Government wins first battle in plain packaging war

Attorney-General Nicola Roxon and Health Minister Tanya Plibersek take questions after the High Court decision. AAP/Lukas Coch

The government and health advocates are deservedly celebrating the High Court decision on plain packaging. But tobacco companies have been quick to note that while they’ve lost a key battle, they intend to continue fighting the war.

A Philip Morris spokesperson reportedly stated that the High Court decision would have “no legal bearing” on the cases pending in the World Trade Organization (WTO) or on its challenge under the Hong Kong–Australia bilateral investment treaty.

This statement underestimates the extent of the deference shown to domestic courts by international tribunals. But it’s true that the decision doesn’t preclude these cases from proceeding or guarantee that the government will prevail in them.

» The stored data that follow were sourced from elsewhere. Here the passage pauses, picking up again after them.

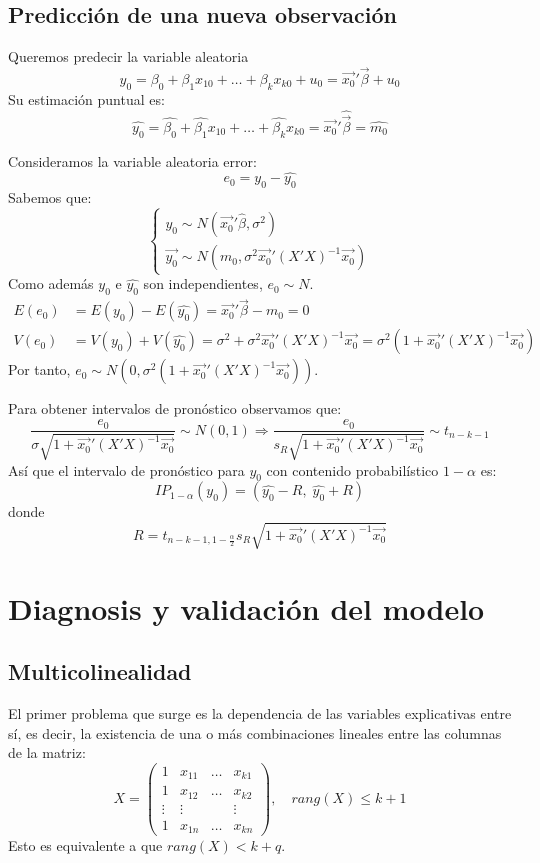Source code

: \documentclass{report}
\theoremstyle{remark}
\theoremstyle{remark}
\theoremstyle{remark}
\theoremstyle{definition}
\theoremstyle{definition}
\theoremstyle{definition}
\begin{document}
\subsection*{Predicción de una nueva observación}
Queremos predecir la variable aleatoria
$$y_0 = \beta_0 + \beta_1x_{10} + \dots + \beta_kx_{k0} + u_0 = \vec{x_0}'\vec{\beta} + u_0$$
Su estimación puntual es:
$$\hat{y_0} = \hat{\beta_0} + \hat{\beta_1}x_{10} + \dots + \hat{\beta_k}x_{k0} = \vec{x_0}'\hat{\vec{\beta}} = \hat{m_0}$$

Consideramos la variable aleatoria error:
$$e_0 = y_0 - \hat{y_0}$$
Sabemos que:
$$\begin{cases}
        y_0 \sim N(\vec{x_0}'\hat{\beta}, \sigma^2) \\
        \vec{y_0} \sim N(m_0, \sigma^2\vec{x_0}'(X'X)^{-1}\vec{x_0})
    \end{cases}$$
Como además $y_0$ e $\hat{y_0}$ son independientes, $e_0 \sim N$.
\begin{align*}
    E(e_0) & = E(y_0) - E(\hat{y_0}) = \vec{x_0}'\vec{\beta} - m_0 = 0                                                                 \\
    V(e_0) & = V(y_0) + V(\hat{y_0}) = \sigma^2 + \sigma^2\vec{x_0}'(X'X)^{-1}\vec{x_0} = \sigma^2 (1 + \vec{x_0}'(X'X)^{-1}\vec{x_0})
\end{align*}
Por tanto, $e_0 \sim N(0, \sigma^2 (1 + \vec{x_0}'(X'X)^{-1}\vec{x_0}))$.

Para obtener intervalos de pronóstico observamos que:
$$\frac{e_0}{\sigma\sqrt{1+\vec{x_0}'(X'X)^{-1}\vec{x_0}}} \sim N(0, 1) \Rightarrow \frac{e_0}{s_R\sqrt{1+\vec{x_0}'(X'X)^{-1}\vec{x_0}}} \sim t_{n-k-1}$$
Así que el intervalo de pronóstico para $y_0$ con contenido probabilístico $1-\alpha$ es:
$$IP_{1-\alpha}(y_0) = (\hat{y_0} - R, \; \hat{y_0} + R)$$
donde
$$R = t_{n-k-1, 1-\frac{\alpha}{2}} s_R\sqrt{1+\vec{x_0}'(X'X)^{-1}\vec{x_0}}$$

\section{Diagnosis y validación del modelo}
\subsection*{Multicolinealidad}
El primer problema que surge es la dependencia de las variables explicativas entre sí, es decir, la existencia de una o más combinaciones lineales entre las columnas de la matriz:
$$X = \begin{pmatrix}
        1      & x_{11} & \dots & x_{k1} \\
        1      & x_{12} & \dots & x_{k2} \\
        \vdots & \vdots &       & \vdots \\
        1      & x_{1n} & \dots & x_{kn}
    \end{pmatrix}, \quad rang(X) \leq k+1$$
Esto es equivalente a que $rang(X) < k+q$.
\end{document}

Investor-state dispute settlement

The investor-state dispute under the Hong Kong treaty is particularly concerning for supporters of the legislation. Unlike the WTO, there’s no exception under the treaty for public health measures. And unlike in the Australian Constitution, “expropriation” (the act of a government taking private property) is defined very broadly.

Although detailed reasoning has not yet been provided, the High Court appears to have agreed with the government’s argument that it hasn’t acquired any property from tobacco companies. Unfortunately, under international investment law, the direct acquisition of property is not necessary to trigger the requirement for compensation. If a government measure has a significant impact on an investment (such as a negative effect on the investor’s profits), a tribunal may decide in favour of that investor.

Yesterday’s High Court decision is just one battle in the war over plain packaging. mejilopezvazquez/Flickr

This difference between domestic and international law clearly demonstrates how foreign investors are currently provided greater rights under international investment treaties than domestic firms are accorded under Australian law. The Gillard government rightly decided last year that this is inappropriate and announced that it would no longer agree to investor-state dispute settlement procedures in trade or investment agreements. But existing treaties – such as the one with Hong Kong – still expose the government to liability.

Distorted rules

Philip Morris’ plan to proceed with its investor-state dispute despite yesterday’s ruling highlights the extent to which the investment arbitration system has been distorted by corporate interests since it was first developed in the 1960s.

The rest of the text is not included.